SOURCE MATERIAL Block Start

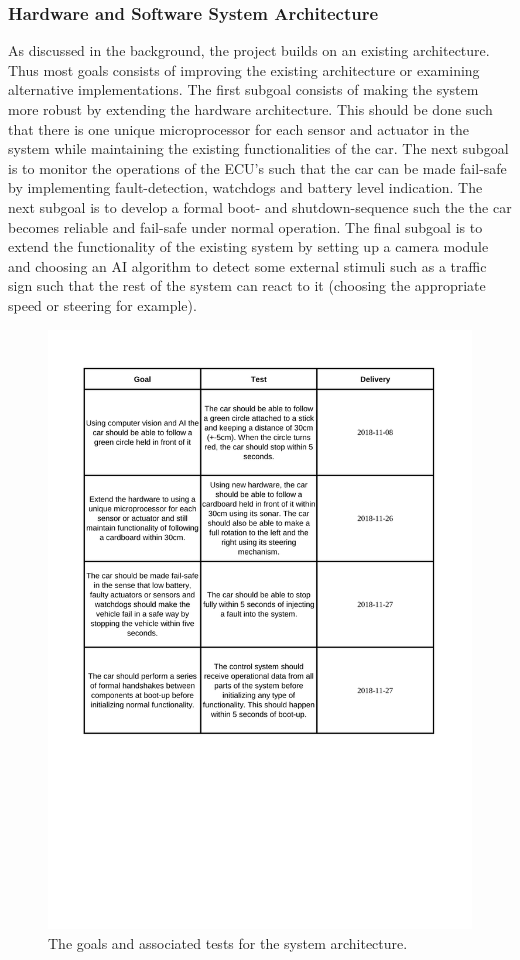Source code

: \documentclass[11pt, titlepage]{article} %
\begin{document}
\subsubsection{Hardware and Software System Architecture}
As discussed in the background, the project builds on an existing
architecture. Thus most goals consists of improving the existing
architecture or examining alternative implementations. The first subgoal
consists of making the system more robust by extending the hardware
architecture. This should be done such that there is one unique
microprocessor for each sensor and actuator in the system while maintaining
the existing functionalities of the car. The next subgoal is to monitor the
operations of the ECU’s such that the car can be made fail-safe by
implementing fault-detection, watchdogs and battery level indication.
The next subgoal is to develop a formal boot- and shutdown-sequence such
the the car becomes reliable and fail-safe under normal operation. The
final subgoal is to extend the functionality of the existing system by
setting up a camera module and choosing an AI algorithm to detect some
external stimuli such as a traffic sign such that the rest of the system
can react to it (choosing the appropriate speed or steering for example). 
\begin{figure}
    \centering
    \includegraphics[scale=0.6]{goals_arch.pdf}
    \caption{The goals and associated tests for the system architecture.}
    \label{fig:goals_arch}
\end{figure}
\end{document}
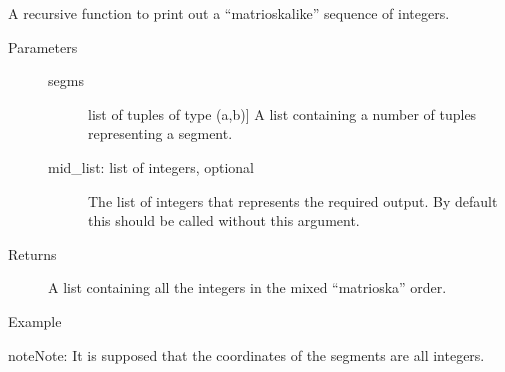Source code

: \documentclass[letterpaper,10pt,english]{sphinxmanual}
\begin{document}
\begin{fulllineitems}
\label{\detokenize{appendices:s2Dcd.s2Dcd.split_segms}}
A recursive function to print out a “matrioska\sphinxhyphen{}like” sequence of
integers.
\begin{description}
\item[{Parameters}] \leavevmode\begin{description}
\item[{segms}] \leavevmode{[}list of tuples of type (a,b){]}
A list containing a number of tuples representing a segment.

\item[{mid\_list: list of integers, optional}] \leavevmode
The list of integers that represents the required output.
By default this should be called without this argument.

\end{description}

\item[{Returns}] \leavevmode
A list containing all the integers in the mixed “matrioska” order.

\item[{Example}] \leavevmode
\begin{sphinxVerbatim}[commandchars=\\\{\}]
\PYG{p}{[}\PYG{p}{]}
\end{sphinxVerbatim}

\end{description}

\begin{sphinxadmonition}{note}{Note:}
It is supposed that the coordinates of the segments are all
integers.
\end{sphinxadmonition}

\end{fulllineitems}
\end{document}
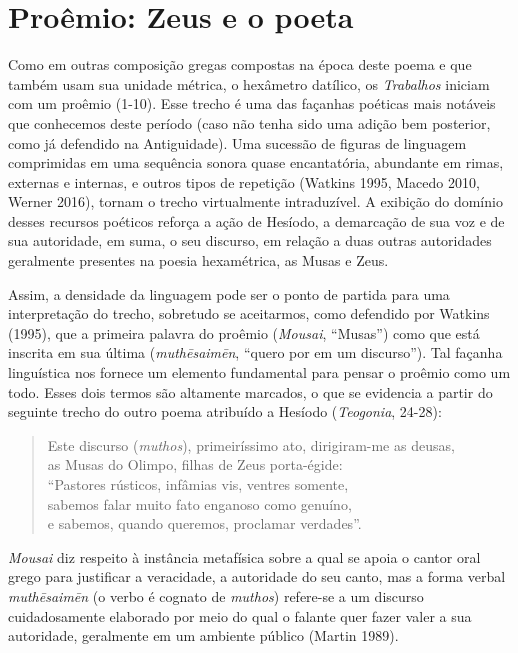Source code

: \section{Proêmio: Zeus e o poeta}

Como em outras composição gregas compostas na época deste poema e que
também usam sua unidade métrica, o hexâmetro datílico, os
\emph{Trabalhos} iniciam com um proêmio (1-10). Esse trecho é uma das
façanhas poéticas mais notáveis que conhecemos deste período (caso não
tenha sido uma adição bem posterior, como já defendido na Antiguidade).
Uma sucessão de figuras de linguagem comprimidas em uma sequência sonora
quase encantatória, abundante em rimas, externas e internas, e outros
tipos de repetição (Watkins 1995, Macedo 2010, Werner 2016), tornam o
trecho virtualmente intraduzível. A exibição do domínio desses recursos
poéticos reforça a ação de Hesíodo, a demarcação de sua voz e de sua
autoridade, em suma, o seu discurso, em relação a duas outras
autoridades geralmente presentes na poesia hexamétrica, as Musas e Zeus.

Assim, a densidade da linguagem pode ser o ponto de partida para uma
interpretação do trecho, sobretudo se aceitarmos, como defendido por
Watkins (1995), que a primeira palavra do proêmio (\emph{Mousai},
``Musas'') como que está inscrita em sua última
(\emph{\emph{muthēsaimēn}}, ``quero por em um discurso''). Tal façanha
linguística nos fornece um elemento fundamental para pensar o proêmio
como um todo. Esses dois termos são altamente marcados, o que se
evidencia a partir do seguinte trecho do outro poema atribuído a Hesíodo
(\emph{Teogonia}, 24-28):

\begin{verse}
Este discurso (\emph{muthos}), primeiríssimo ato, dirigiram-me as deusas,\\
as Musas do Olimpo, filhas de Zeus porta-égide:\\
``Pastores rústicos, infâmias vis, ventres somente,\\
sabemos falar muito fato enganoso como genuíno,\\
e sabemos, quando queremos, proclamar verdades''.
\end{verse}

\emph{Mousai} diz respeito à instância metafísica sobre a qual se apoia
o cantor oral grego para justificar a veracidade, a autoridade do seu
canto, mas a forma verbal \emph{muthēsaimēn} (o verbo é cognato de
\emph{muthos}) refere-se a um discurso cuidadosamente elaborado por meio
do qual o falante quer fazer valer a sua autoridade, geralmente em um
ambiente público (Martin 1989).

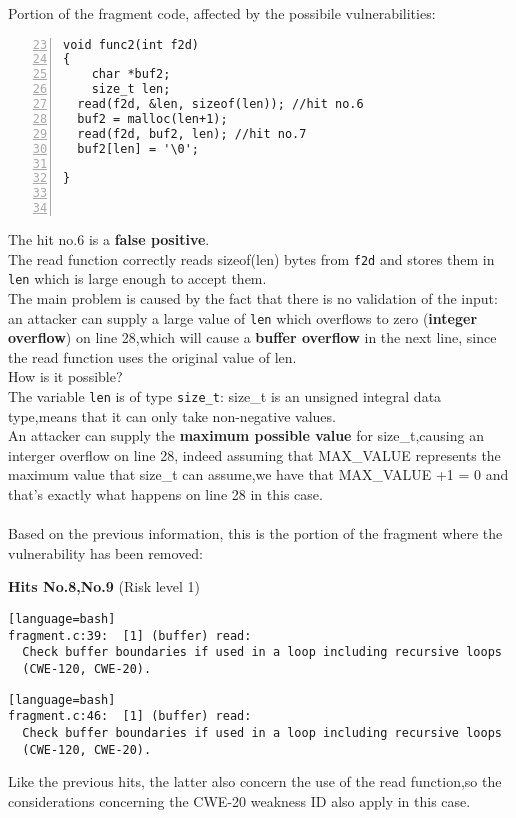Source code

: \documentclass[a4paper,12pt]{article}
\begin{document}
\noindent
Portion of the fragment code, affected by the possibile vulnerabilities:
\begin{lstlisting}[style=c,numbers=left,firstnumber=23,linebackgroundcolor={
\ifnum\value{lstnumber}=27\color{green}\fi
\ifnum\value{lstnumber}=28\color{red}\fi
\ifnum\value{lstnumber}=29\color{red}\fi}]
void func2(int f2d)
{
	char *buf2;
	size_t len;
  read(f2d, &len, sizeof(len)); //hit no.6
  buf2 = malloc(len+1); 
  read(f2d, buf2, len); //hit no.7
  buf2[len] = '\0';

}



\end{lstlisting}
The hit no.6 is a \textbf{false positive}.\\
The read function correctly reads sizeof(len) bytes from \texttt{f2d} and stores them in \texttt{len} which is large enough to accept them.\\
The main problem is caused by the fact that there is no validation of the input: an attacker can supply a large value of \texttt{len} which 
overflows to zero (\textbf{integer overflow}) on line 28,which will cause a \textbf{buffer overflow} in the next line, since the read function uses the original value of len.\\
How is it possible?\\
The variable \texttt{len} is of type \texttt{size\_t}: size\_t is an unsigned integral data type,means that it can only take non-negative values.\\
An attacker can supply the \textbf{maximum possible value} for size\_t,causing an interger overflow on line 28, indeed assuming that MAX\_VALUE represents the maximum value that size\_t can assume,we have that MAX\_VALUE +1 = 0 and that's exactly what happens on line 28 in this case.\\\\
Based on the previous information, this is the portion of the fragment where the vulnerability has been removed:



\newpage
\textbf{Hits No.8,No.9} (Risk level 1)

\begin{lstlisting}[style=DOS][language=bash]
fragment.c:39:  [1] (buffer) read:
  Check buffer boundaries if used in a loop including recursive loops
  (CWE-120, CWE-20).
\end{lstlisting}

\begin{lstlisting}[style=DOS][language=bash]
fragment.c:46:  [1] (buffer) read:
  Check buffer boundaries if used in a loop including recursive loops
  (CWE-120, CWE-20).
\end{lstlisting}
Like the previous hits, the latter also concern the use of the read function,so the considerations concerning the CWE-20 weakness ID also apply in this case.\\
\end{document}
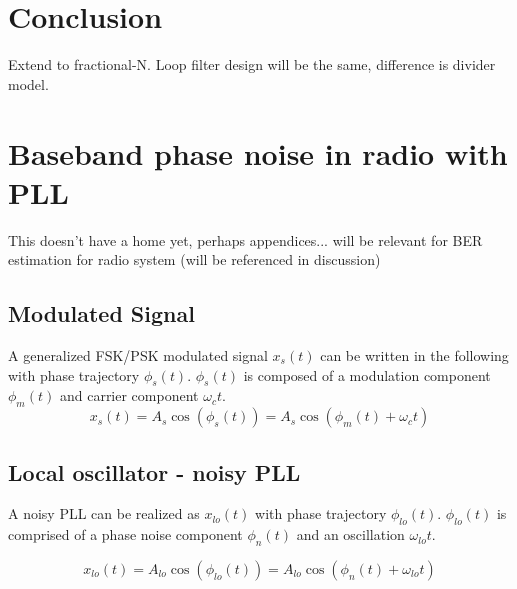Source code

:     \section{Conclusion} \label{conclusion}
    Extend to fractional-N. Loop filter design will be the same, difference is divider model.



	\section{Baseband phase noise in radio with PLL}
		This doesn't have a home yet, perhaps appendices... will be relevant for BER estimation for radio system (will be referenced in discussion)

	\subsection{Modulated Signal}
		A generalized FSK/PSK modulated signal $x_s(t)$ can be written in the following with phase trajectory $\phi_s(t)$. $\phi_s(t)$ is composed of a modulation component $\phi_m(t)$ and carrier component $\omega_ct$.
		\begin{equation}
			x_s(t) = A_s\cos(\phi_s(t)) = A_s\cos(\phi_m(t)+\omega_ct)
		\end{equation} 

	\subsection{Local oscillator - noisy PLL}
		A noisy PLL can be realized as $x_{lo}(t)$ with phase trajectory $\phi_{lo}(t)$. $\phi_{lo}(t)$ is comprised of a phase noise component $\phi_{n}(t)$ and an oscillation $\omega_{lo}t$. 

		\begin{equation}
			x_{lo}(t)  = A_{lo}\cos(\phi_{lo}(t)) = A_{lo}\cos(\phi_n(t)+\omega_{lo}t)
		\end{equation} 

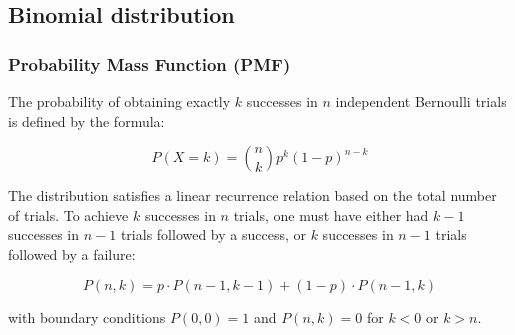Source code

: \subsection{Binomial distribution}

\subsubsection{Probability Mass Function (PMF)}

The probability of obtaining exactly $k$ successes in $n$ independent Bernoulli trials is defined by the formula:

$$P(X = k) = \binom{n}{k} p^k (1-p)^{n-k}$$

The distribution satisfies a linear recurrence relation based on the total number of trials. To achieve $k$ successes in $n$ trials, one must have either had $k-1$ successes in $n-1$ trials followed by a success, or $k$ successes in $n-1$ trials followed by a failure:

$$P(n, k) = p \cdot P(n-1, k-1) + (1-p) \cdot P(n-1, k)$$

with boundary conditions $P(0, 0) = 1$ and $P(n, k) = 0$ for $k < 0$ or $k > n$.
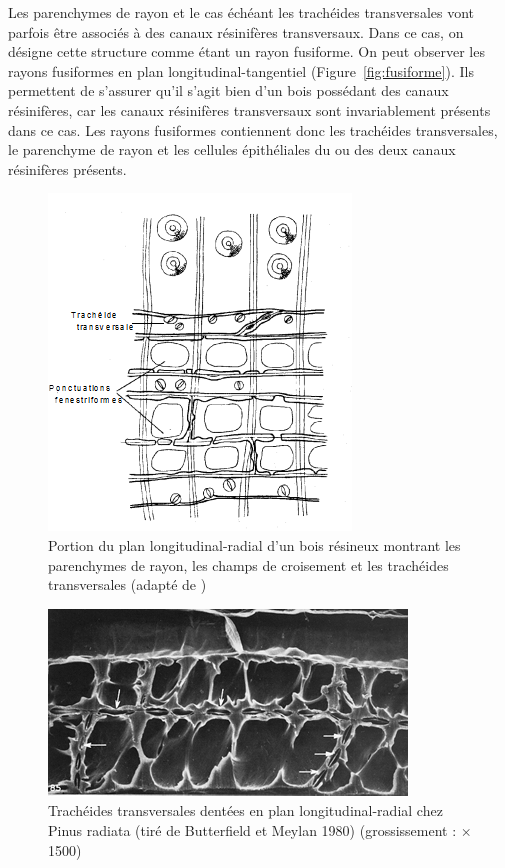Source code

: Les parenchymes de rayon et le cas échéant les trachéides transversales vont parfois être associés à des canaux résinifères transversaux. Dans ce cas, on désigne cette structure comme étant un rayon fusiforme. On peut observer les rayons fusiformes en plan longitudinal-tangentiel (Figure~\ref{fig:fusiforme}). Ils permettent de s'assurer qu'il s'agit bien d'un bois possédant des canaux résinifères, car les canaux résinifères transversaux sont invariablement présents dans ce cas. Les rayons fusiformes contiennent donc les trachéides transversales, le parenchyme de rayon et les cellules épithéliales du ou des deux canaux résinifères présents.

\begin{figure}[h]
	\centering
	\includegraphics[scale=0.8]{img/ch3_Fahn_trach}
	\caption{Portion du plan longitudinal-radial d’un bois résineux montrant les parenchymes de rayon, les champs de croisement et les trachéides transversales (adapté de \cite{fahn1990plant})}
	\label{fig:trach_trans}
\end{figure}

\begin{figure}[h]
\centering
\includegraphics[scale=0.7]{img/ch3_dentees}
\caption{Trachéides transversales dentées en plan longitudinal-radial chez Pinus radiata (tiré de Butterfield et Meylan 1980) (grossissement : $\times$1500)}
\label{fig:dentees}
\end{figure}


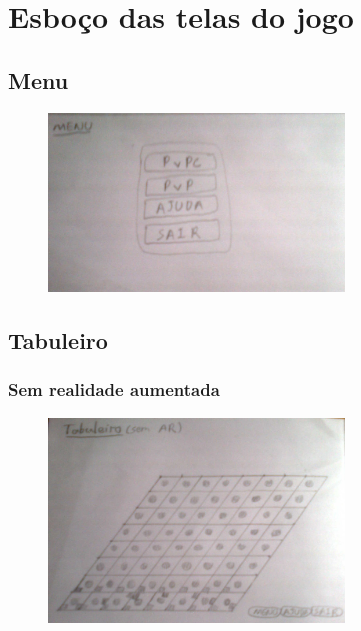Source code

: \documentclass[a4paper,12pt]{article}
\begin{document}
\section{Esbo\c co das telas do jogo}
\label{sec: telas}

\subsection{Menu}
\label{subsec: menu}

\begin{figure}[h]
\centering
\includegraphics[width=0.7\textwidth]{menu}
\end{figure}

\subsection{Tabuleiro}
\label{subsec: tabuleiro}

\subsubsection{Sem realidade aumentada}
\label{subsubsec: semrealidadeaumentada}

\begin{figure}[h]
\centering
\includegraphics[width=0.7\textwidth]{tabuleirosemar}
\end{figure}
\end{document}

SOURCE MATERIAL Block End

The response should consist of the lines above from the first through the one containing "implementing fault-detection, watchdogs", transcribed exactly, with every picture left out.

COMPLETED EXERCISE |
Source code

: \documentclass[11pt, titlepage]{article} %
\begin{document}
\subsubsection{Hardware and Software System Architecture}
As discussed in the background, the project builds on an existing
architecture. Thus most goals consists of improving the existing
architecture or examining alternative implementations. The first subgoal
consists of making the system more robust by extending the hardware
architecture. This should be done such that there is one unique
microprocessor for each sensor and actuator in the system while maintaining
the existing functionalities of the car. The next subgoal is to monitor the
operations of the ECU’s such that the car can be made fail-safe by
implementing fault-detection, watchdogs and battery level indication.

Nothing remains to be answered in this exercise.